Le journaliste palestinien Rami Abou Jamous qui tient un journal de bord de Gaza sur le site Orient XXI alertait déjà sur cette situation dans sa dernière chronique publiée le 3 avril, intitulée « Si le Hamas est désarmé, c’est la guerre civile à Gaza. » Joint par l’Agence Média Palestine, il rappelle que depuis le cessez-le-feu d’octobre 2025, 31 policiers ont été assassinés. « Pourquoi les policiers ? Parce que les Israéliens veulent créer un chaos sécuritaire à Gaza. Ils ont vu que le Hamas était bien organisé, que la police est toujours là malgré les bombardements, qu’il y a des barrages, que les agents de police sont toujours dans leurs commissariats, ou bien à côté, qu’ils essayent d’établir et de faire respecter la loi », explique Rami Abou Jamous.
Selon ce journaliste palestinien, le dernier ciblage de policiers à Khan Younès a eu lieu après une bagarre entre deux familles avec des tirs d’armes à feu. Les policiers sont intervenus et ont arrêté deux ou trois membres de la famille à l’origine de la rixe. En rentrant vers leur commissariat, leur voiture a été ciblée par l’armée israélienne et tout le monde a été tué : les policiers et ceux qu’ils avaient arrêtés. Pour Rami Abou Jamous, ce ciblage est opéré à dessein : « cela engendre des tensions et crée une rancune entre la population et la police dans le but de provoquer un chaos sécuritaire à Gaza et de faire régner la loi de la jungle, la loi des grandes familles qui peuvent dominer dans le chaos. Il s’agit aussi de renforcer les milices qui sont à l’intérieur de la ligne jaune [zone définie et occupée par Israël à l’est de Gaza et interdite aux Palestiniens, sauf à certaines milices, NDLR] parce qu’à chaque fois que les miliciens essayent de rentrer ou d’attaquer des personnes à Gaza, la police ou la branche armée du Hamas sont toujours là pour les contrer. C’est pourquoi les Israéliens essayent d’affaiblir la police afin de semer le chaos sécuritaire et arriver à une guerre civile à Gaza. »

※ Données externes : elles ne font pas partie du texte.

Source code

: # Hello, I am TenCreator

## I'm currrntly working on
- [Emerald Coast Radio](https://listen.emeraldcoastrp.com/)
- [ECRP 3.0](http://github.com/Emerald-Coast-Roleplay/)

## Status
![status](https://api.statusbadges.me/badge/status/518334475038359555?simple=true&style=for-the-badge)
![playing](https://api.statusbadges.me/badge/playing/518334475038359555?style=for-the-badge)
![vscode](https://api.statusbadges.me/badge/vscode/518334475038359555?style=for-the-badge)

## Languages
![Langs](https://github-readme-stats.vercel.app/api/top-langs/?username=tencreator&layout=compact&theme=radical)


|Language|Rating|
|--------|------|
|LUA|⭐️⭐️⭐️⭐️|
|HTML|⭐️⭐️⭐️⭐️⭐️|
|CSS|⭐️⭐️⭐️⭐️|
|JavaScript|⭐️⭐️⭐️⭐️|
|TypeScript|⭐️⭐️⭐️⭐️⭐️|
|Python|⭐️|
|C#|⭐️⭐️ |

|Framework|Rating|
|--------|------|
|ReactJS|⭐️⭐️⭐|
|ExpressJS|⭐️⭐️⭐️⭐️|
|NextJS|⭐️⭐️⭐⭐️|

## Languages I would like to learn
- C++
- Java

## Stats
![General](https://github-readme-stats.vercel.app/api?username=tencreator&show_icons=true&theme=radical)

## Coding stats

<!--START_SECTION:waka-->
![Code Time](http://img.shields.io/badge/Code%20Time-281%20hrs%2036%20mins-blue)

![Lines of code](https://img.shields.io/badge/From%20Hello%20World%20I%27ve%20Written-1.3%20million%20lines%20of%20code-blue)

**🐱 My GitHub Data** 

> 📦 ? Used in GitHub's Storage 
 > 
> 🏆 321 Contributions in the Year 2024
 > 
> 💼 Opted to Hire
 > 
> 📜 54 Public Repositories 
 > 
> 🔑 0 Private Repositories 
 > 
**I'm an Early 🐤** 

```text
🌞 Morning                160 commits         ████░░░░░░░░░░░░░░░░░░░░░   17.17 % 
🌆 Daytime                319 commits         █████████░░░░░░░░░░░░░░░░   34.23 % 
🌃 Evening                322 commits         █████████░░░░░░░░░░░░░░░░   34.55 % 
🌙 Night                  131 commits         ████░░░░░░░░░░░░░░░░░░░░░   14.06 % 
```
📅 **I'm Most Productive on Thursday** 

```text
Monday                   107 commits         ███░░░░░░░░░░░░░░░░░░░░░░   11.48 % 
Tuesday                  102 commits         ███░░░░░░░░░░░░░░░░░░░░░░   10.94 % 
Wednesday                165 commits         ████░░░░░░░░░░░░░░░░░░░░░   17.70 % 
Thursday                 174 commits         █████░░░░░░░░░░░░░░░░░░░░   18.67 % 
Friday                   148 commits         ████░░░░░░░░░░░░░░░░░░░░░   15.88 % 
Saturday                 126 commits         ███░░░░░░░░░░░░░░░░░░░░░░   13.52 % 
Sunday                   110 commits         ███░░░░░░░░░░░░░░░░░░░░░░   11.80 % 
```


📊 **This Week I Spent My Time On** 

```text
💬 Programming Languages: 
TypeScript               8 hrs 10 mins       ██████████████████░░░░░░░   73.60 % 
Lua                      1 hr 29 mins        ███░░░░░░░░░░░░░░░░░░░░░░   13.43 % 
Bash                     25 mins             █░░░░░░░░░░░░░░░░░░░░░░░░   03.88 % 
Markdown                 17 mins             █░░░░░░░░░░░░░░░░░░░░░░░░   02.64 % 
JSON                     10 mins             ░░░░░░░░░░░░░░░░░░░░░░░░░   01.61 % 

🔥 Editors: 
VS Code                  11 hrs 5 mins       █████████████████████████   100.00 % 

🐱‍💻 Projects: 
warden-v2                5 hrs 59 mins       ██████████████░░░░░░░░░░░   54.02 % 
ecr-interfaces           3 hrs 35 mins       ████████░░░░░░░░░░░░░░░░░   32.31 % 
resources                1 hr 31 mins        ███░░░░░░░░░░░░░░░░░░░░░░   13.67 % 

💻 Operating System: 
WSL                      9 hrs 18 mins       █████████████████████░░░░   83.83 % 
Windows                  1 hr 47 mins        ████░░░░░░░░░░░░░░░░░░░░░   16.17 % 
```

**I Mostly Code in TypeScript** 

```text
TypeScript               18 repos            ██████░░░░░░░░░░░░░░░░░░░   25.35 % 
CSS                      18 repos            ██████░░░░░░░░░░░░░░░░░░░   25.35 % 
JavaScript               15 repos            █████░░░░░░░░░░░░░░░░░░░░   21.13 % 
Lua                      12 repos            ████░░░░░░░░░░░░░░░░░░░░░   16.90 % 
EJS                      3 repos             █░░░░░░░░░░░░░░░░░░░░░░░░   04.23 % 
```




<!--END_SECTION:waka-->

Le PCHR appelle la communauté internationale à « prendre des mesures urgentes pour mettre fin au ciblage des forces de l’ordre civiles, assurer une protection efficace des civils et ouvrir des enquêtes internationales indépendantes sur ces crimes, en vue de traduire les responsables en justice et de mettre fin à l’impunité ». La Direction de la police de Gaza a pour sa part appelé le Comité international de la Croix-Rouge à faire pression sur Israël pour qu’il cesse de cibler les forces de police civiles.
818 Palestinien.nes ont été tué.es et 2 235 blessé.es par Israël depuis le cessez-le-feu du 10 octobre, selon le ministère palestinien de la Santé dans la bande de Gaza.